Most cabbies don't venture down Parnell anymore. They say it's too deadly, a place where their chances of getting beaten or murdered for money outweigh the chances of driving away with a good tip. Somehow, though, the Blue Bunny ice-cream truck seems to enjoy safe passage. Every few hours, the old-fashioned white van graced with a goofy baby-blue rabbit comes rolling up playing Pop Goes the Weasel. But the trip is mostly in vain. Kids have long ago learned that a nickel in their pocket is hardly enough to purchase a Popsicle, let alone a toasted-almond bar.
Just over a week ago, seven-year-old "R." was trying to gamble his way into some extra money. The 4-ft. Jordan wannabe challenged his 6-ft. neighbor to a pickup game played with a makeshift basketball hoop fashioned from a milk crate and plywood. "R. said, 'Put your 15 up,' and he threw 15[cents] on the ground," says Demetrius Tulloch, 20. "R. was always saying, 'Put your money up.'" And as always, Tulloch let the boy win his loose change. Just around the corner at the Wash Factory, R.'s eight-year-old buddy "E." was hanging around in hopes of earning some spending money. More soft-spoken than R. but no less ambitious, E. made a routine of dropping in to help manager Shirley Blanton keep the place clean. "He was always willing to pick up a broom," Blanton says.
While the two boys were hustling up change that afternoon, Chicago police were out canvassing the neighborhood for a killer. And when they were finished, R. and E. (their real names have not been released because they are minors) would get the rap for the murder of 11-year-old Ryan Harris, whose body had been discovered in the high weeds of a vacant lot, her head smashed with a rock, her mouth stuffed with her panties. There were signs of sexual assault. Police officers had brought R. and E. in for questioning as witnesses, and when the two boys were called back, their stories changed. Under interrogation, they told on each other. The two are now among the youngest murder suspects in the U.S.

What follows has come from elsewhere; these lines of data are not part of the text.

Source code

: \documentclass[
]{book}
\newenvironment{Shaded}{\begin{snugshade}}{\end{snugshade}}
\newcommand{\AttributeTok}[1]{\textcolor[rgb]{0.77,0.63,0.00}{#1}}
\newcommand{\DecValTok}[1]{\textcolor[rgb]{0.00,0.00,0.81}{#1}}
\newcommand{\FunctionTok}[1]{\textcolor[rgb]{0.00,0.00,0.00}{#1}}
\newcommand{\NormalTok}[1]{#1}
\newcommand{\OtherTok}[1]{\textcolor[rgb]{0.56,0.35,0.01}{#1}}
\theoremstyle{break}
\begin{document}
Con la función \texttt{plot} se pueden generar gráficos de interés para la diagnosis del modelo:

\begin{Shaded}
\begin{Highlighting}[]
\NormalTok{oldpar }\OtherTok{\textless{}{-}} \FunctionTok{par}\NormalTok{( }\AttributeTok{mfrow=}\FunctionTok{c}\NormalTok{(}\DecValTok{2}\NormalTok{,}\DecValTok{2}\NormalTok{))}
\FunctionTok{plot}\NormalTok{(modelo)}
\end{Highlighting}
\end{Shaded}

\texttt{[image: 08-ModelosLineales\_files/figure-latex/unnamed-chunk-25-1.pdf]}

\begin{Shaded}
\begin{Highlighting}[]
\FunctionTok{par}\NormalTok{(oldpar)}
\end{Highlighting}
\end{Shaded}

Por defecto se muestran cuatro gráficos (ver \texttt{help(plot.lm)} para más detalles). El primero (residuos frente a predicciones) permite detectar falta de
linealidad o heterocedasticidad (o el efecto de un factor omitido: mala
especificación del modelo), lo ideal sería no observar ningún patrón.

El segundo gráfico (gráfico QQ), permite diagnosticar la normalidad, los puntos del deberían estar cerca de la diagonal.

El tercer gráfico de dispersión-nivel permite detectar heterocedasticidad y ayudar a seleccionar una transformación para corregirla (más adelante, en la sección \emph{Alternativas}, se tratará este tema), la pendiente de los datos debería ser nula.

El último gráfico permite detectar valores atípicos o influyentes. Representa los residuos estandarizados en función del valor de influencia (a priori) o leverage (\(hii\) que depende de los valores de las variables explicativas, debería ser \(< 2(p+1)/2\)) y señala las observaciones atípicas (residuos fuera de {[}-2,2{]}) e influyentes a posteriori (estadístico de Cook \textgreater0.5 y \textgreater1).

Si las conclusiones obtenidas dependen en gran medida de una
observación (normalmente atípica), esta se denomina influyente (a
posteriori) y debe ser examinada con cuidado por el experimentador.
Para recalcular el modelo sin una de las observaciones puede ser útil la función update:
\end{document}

Beyond the shock that seven- and eight-year-old boys might be capable of committing such a crime, there was much hand wringing over how justice should be dispensed. "These kids have no idea what's happening to them," says Cook County public guardian Patrick Murphy. "Kids this young have short attention spans. They would tell the police anything in hopes of getting out of there to go watch TV."